[Start of Attachment]

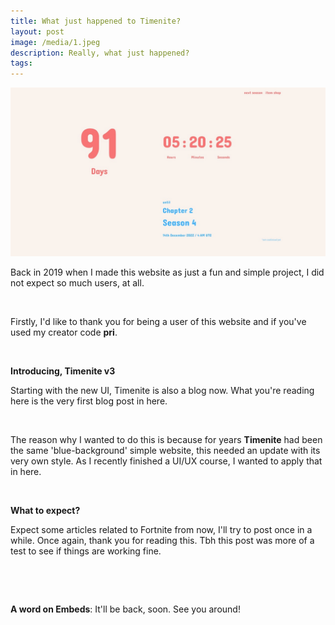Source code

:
 ```yaml
---
title: What just happened to Timenite?
layout: post
image: /media/1.jpeg
description: Really, what just happened?
tags: 
---
```


![New Timenite](/media/1.jpeg)

Back in 2019 when I made this website as just a fun and simple project,
I did not expect so much users, at all.

&nbsp;

Firstly, I'd like to thank you for being a user of this website and
if you've used my creator code **pri**.

&nbsp;

<strong class="is-size-4">Introducing, Timenite v3</strong>

Starting with the new UI, Timenite is also a blog now. 
What you're reading here is the very first blog post in here.

&nbsp;

The reason why I wanted to do this is because for years **Timenite** had been the same 'blue-background'
simple website, this needed an update with its very own style. As I recently finished a UI/UX course, I wanted to
apply that in here. 

&nbsp;

<strong class="is-size-4">What to expect?</strong>

Expect some articles related to Fortnite from now, I'll try to post once in a while. 
Once again, thank you for reading this. Tbh this post was more of a test to see if things are working fine.

&nbsp;



&nbsp;


**A word on Embeds**: It'll be back, soon. See you around!
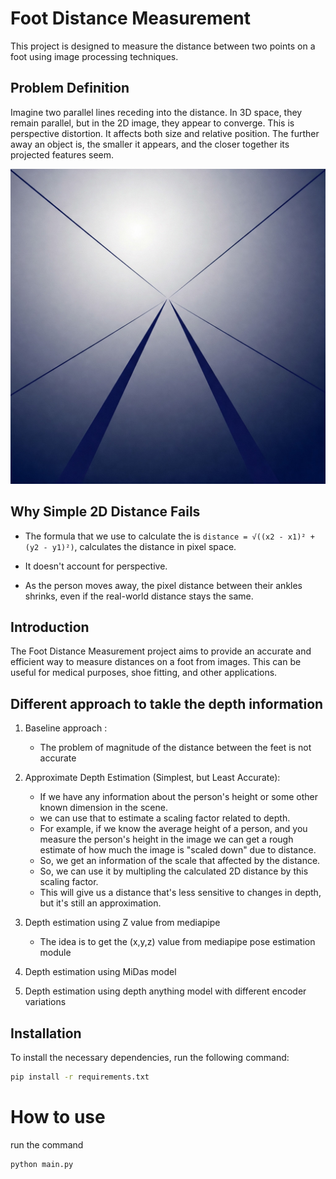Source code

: # Foot Distance Measurement

This project is designed to measure the distance between two points on a foot using image processing techniques.

## Problem Definition

Imagine two parallel lines receding into the distance.  In 3D space, they remain parallel, but in the 2D image, they appear to converge.  This is perspective distortion.  It affects both size and relative position.  The further away an object is, the smaller it appears, and the closer together its projected features seem.

![Problem Illustration](assets/img/problem.jpeg)

## Why Simple 2D Distance Fails

- The formula that we use to calculate the is 
    ```distance = √((x2 - x1)² + (y2 - y1)²)```, calculates the distance in pixel space.  

- It doesn't account for perspective.  

- As the person moves away, the pixel distance between their ankles shrinks, even if the real-world distance stays the same.

## Introduction

The Foot Distance Measurement project aims to provide an accurate and efficient way to measure distances on a foot from images. This can be useful for medical purposes, shoe fitting, and other applications.

## Different approach to takle the depth information

1. Baseline approach :  
    - The problem of magnitude of the distance between the feet is not accurate

2. Approximate Depth Estimation (Simplest, but Least Accurate):
    - If we have any information about the person's height or some other known dimension in the scene.
    - we can use that to estimate a scaling factor related to depth. 
    - For example, if we know the average height of a person, and you measure the person's height in the image we can get a rough estimate of how much the image is "scaled down" due to distance.
    - So, we get an information of the scale that affected by the distance.
    - So, we can use it by multipling the calculated 2D distance by this scaling factor. 
    - This will give us a distance that's less sensitive to changes in depth, but it's still an approximation. 

3. Depth estimation using Z value from mediapipe 
    - The idea is to get the (x,y,z) value from mediapipe pose estimation module 

4. Depth estimation using MiDas model 

5. Depth estimation using depth anything model with different encoder variations 

## Installation

To install the necessary dependencies, run the following command:

```bash
pip install -r requirements.txt
```

# How to use 

run the command 

```
python main.py
```

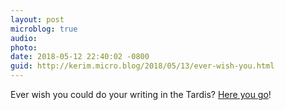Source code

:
 ```yaml
---
layout: post
microblog: true
audio: 
photo: 
date: 2018-05-12 22:40:02 -0800
guid: http://kerim.micro.blog/2018/05/13/ever-wish-you.html
---
```

Ever wish you could do your writing in the Tardis? [Here you go](http://www.openculture.com/2017/03/get-to-sleep-with-42-hours-of-ambient-sounds-from-blade-runner-alien-star-trek-and-doctor-who.html)!
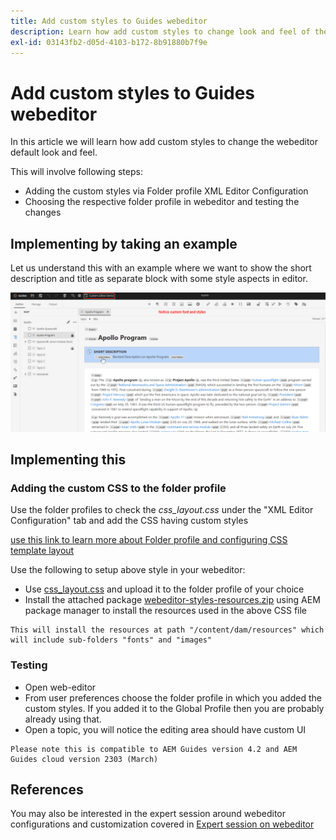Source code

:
 ```yaml
---
title: Add custom styles to Guides webeditor
description: Learn how add custom styles to change look and feel of the Guides webeditor.
exl-id: 03143fb2-d05d-4103-b172-8b91880b7f9e
---
```

# Add custom styles to Guides webeditor 

In this article we will learn how add custom styles to change the webeditor default look and feel. 

This will involve following steps:
- Adding the custom styles via Folder profile XML Editor Configuration
- Choosing the respective folder profile in webeditor and testing the changes


## Implementing by taking an example

Let us understand this with an example where we want to show the short description and title as separate block with some style aspects in editor.

![Previewing the webeditor with custom styles](../../../assets/authoring/webeditor-customstyles-preview.png)


## Implementing this


### Adding the custom CSS to the folder profile

Use the folder profiles to check the *css_layout.css* under the "XML Editor Configuration" tab and add the CSS having custom styles

[use this link to learn more about Folder profile and configuring CSS template layout](https://experienceleague.adobe.com/docs/experience-manager-guides-learn/videos/advanced-user-guide/editor-configuration.html?lang=en#customize-the-css-template-layout)

Use the following to setup above style in your webeditor:
- Use [css_layout.css](../../../assets/authoring/webeditor-customstyles-css_layout.css) and upload it to the folder profile of your choice
- Install the attached package [webeditor-styles-resources.zip](../../../assets/authoring/webeditor-styles-resources.zip) using AEM package manager to install the resources used in the above CSS file 

```
This will install the resources at path "/content/dam/resources" which will include sub-folders "fonts" and "images"
```


### Testing

- Open web-editor
- From user preferences choose the folder profile in which you added the custom styles. If you added it to the Global Profile then you are probably already using that.
- Open a topic, you will notice the editing area should have custom UI

```
Please note this is compatible to AEM Guides version 4.2 and AEM Guides cloud version 2303 (March)
```


## References

You may also be interested in the expert session around webeditor configurations and customization covered in [Expert session on webeditor](https://experienceleague.adobe.com/docs/experience-manager-guides-learn/tutorials/knowledge-base/expert-session/webbased-authoring-jan2023.html?lang=en)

[End of Attachment]

• **What to do**
A single figure is required: how many lines above contain the word "used".

• **Problem solution**
2